(Records from a dataset)
((
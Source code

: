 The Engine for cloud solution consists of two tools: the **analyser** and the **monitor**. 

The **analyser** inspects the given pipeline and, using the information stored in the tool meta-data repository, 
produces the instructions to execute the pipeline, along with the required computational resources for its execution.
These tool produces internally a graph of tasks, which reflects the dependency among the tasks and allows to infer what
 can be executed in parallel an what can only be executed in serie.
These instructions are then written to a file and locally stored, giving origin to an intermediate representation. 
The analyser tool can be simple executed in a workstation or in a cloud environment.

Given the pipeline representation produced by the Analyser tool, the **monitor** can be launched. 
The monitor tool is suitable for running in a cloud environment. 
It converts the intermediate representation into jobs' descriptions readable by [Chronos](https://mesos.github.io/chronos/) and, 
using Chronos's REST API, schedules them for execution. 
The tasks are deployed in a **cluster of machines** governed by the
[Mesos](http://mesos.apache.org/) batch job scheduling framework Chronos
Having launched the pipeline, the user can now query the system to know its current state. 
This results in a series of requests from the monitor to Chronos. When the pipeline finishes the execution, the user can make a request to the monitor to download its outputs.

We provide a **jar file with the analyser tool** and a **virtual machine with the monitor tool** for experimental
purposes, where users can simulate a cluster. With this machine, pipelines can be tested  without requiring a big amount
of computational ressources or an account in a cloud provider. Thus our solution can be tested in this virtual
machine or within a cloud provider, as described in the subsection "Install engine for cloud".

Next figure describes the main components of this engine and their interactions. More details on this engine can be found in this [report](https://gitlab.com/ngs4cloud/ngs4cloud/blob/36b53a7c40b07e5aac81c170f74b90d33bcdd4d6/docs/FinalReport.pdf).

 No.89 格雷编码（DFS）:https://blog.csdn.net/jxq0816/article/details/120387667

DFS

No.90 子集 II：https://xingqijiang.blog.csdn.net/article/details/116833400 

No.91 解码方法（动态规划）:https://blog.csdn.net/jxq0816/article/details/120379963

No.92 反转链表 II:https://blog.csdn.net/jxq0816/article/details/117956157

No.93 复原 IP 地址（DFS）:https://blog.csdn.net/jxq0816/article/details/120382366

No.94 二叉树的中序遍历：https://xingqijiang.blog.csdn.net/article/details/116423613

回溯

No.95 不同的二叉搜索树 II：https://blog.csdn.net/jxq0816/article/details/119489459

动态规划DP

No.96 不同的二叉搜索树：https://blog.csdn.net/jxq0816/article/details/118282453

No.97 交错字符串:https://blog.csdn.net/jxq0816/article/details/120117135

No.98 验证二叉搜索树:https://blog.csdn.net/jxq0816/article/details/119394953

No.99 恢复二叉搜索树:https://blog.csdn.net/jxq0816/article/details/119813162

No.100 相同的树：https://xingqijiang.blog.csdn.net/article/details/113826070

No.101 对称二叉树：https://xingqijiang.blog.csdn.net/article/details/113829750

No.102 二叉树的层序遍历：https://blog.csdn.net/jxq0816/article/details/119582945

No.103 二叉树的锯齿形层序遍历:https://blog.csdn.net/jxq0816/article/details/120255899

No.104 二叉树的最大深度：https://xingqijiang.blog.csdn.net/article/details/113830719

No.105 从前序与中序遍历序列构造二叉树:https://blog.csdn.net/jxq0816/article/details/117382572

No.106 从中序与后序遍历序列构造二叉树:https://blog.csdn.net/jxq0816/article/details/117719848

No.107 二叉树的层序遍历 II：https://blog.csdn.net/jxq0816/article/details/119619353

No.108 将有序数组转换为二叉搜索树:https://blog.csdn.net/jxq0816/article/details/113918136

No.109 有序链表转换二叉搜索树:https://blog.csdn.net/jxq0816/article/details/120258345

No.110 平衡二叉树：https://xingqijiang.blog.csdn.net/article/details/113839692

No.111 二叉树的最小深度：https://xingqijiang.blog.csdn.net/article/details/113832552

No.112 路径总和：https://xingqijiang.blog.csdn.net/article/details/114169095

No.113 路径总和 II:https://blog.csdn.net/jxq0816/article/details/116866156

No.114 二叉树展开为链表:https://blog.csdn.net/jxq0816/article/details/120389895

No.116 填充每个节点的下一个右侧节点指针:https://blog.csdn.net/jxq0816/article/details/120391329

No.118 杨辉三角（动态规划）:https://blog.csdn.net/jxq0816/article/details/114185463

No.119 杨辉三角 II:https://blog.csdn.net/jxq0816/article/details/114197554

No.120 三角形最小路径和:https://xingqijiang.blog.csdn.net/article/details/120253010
))
### Work task
Reproduce exactly the lines from the one containing "No.116 填充每个节点的" through the last line of the records, both included, and nothing else.

### Written response
No.116 填充每个节点的下一个右侧节点指针:https://blog.csdn.net/jxq0816/article/details/120391329

No.118 杨辉三角（动态规划）:https://blog.csdn.net/jxq0816/article/details/114185463

No.119 杨辉三角 II:https://blog.csdn.net/jxq0816/article/details/114197554

No.120 三角形最小路径和:https://xingqijiang.blog.csdn.net/article/details/120253010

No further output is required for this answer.